PROBLEM TO WORK ON:
Each line of the data must be reproduced as it appears.

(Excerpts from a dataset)

------

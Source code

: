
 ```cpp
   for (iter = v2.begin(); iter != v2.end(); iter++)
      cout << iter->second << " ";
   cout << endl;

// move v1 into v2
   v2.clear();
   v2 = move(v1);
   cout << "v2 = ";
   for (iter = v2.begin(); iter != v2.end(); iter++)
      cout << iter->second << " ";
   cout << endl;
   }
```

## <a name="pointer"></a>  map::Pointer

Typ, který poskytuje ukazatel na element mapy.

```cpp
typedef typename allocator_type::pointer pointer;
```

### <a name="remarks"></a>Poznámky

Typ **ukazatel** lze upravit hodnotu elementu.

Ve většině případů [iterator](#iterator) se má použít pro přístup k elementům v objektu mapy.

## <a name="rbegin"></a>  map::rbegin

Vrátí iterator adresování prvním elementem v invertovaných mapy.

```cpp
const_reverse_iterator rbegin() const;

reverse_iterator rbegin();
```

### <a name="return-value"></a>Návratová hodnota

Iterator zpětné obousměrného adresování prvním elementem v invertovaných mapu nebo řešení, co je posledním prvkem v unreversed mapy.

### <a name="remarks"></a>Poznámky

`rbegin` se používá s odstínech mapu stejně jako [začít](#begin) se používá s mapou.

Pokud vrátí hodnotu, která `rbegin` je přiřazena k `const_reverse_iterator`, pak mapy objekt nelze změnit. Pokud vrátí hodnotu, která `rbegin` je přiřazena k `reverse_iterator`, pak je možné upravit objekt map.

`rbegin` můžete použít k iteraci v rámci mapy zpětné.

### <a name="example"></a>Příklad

------

WRITTEN RESPONSE:
Source code

:
 ```cpp
   for (iter = v2.begin(); iter != v2.end(); iter++)
      cout << iter->second << " ";
   cout << endl;

// move v1 into v2
   v2.clear();
   v2 = move(v1);
   cout << "v2 = ";
   for (iter = v2.begin(); iter != v2.end(); iter++)
      cout << iter->second << " ";
   cout << endl;
   }
```

## <a name="pointer"></a>  map::Pointer

Typ, který poskytuje ukazatel na element mapy.

```cpp
typedef typename allocator_type::pointer pointer;
```

### <a name="remarks"></a>Poznámky

Typ **ukazatel** lze upravit hodnotu elementu.

Ve většině případů [iterator](#iterator) se má použít pro přístup k elementům v objektu mapy.

## <a name="rbegin"></a>  map::rbegin

Vrátí iterator adresování prvním elementem v invertovaných mapy.

```cpp
const_reverse_iterator rbegin() const;

reverse_iterator rbegin();
```

### <a name="return-value"></a>Návratová hodnota

Iterator zpětné obousměrného adresování prvním elementem v invertovaných mapu nebo řešení, co je posledním prvkem v unreversed mapy.

### <a name="remarks"></a>Poznámky

`rbegin` se používá s odstínech mapu stejně jako [začít](#begin) se používá s mapou.

Pokud vrátí hodnotu, která `rbegin` je přiřazena k `const_reverse_iterator`, pak mapy objekt nelze změnit. Pokud vrátí hodnotu, která `rbegin` je přiřazena k `reverse_iterator`, pak je možné upravit objekt map.

`rbegin` můžete použít k iteraci v rámci mapy zpětné.

### <a name="example"></a>Příklad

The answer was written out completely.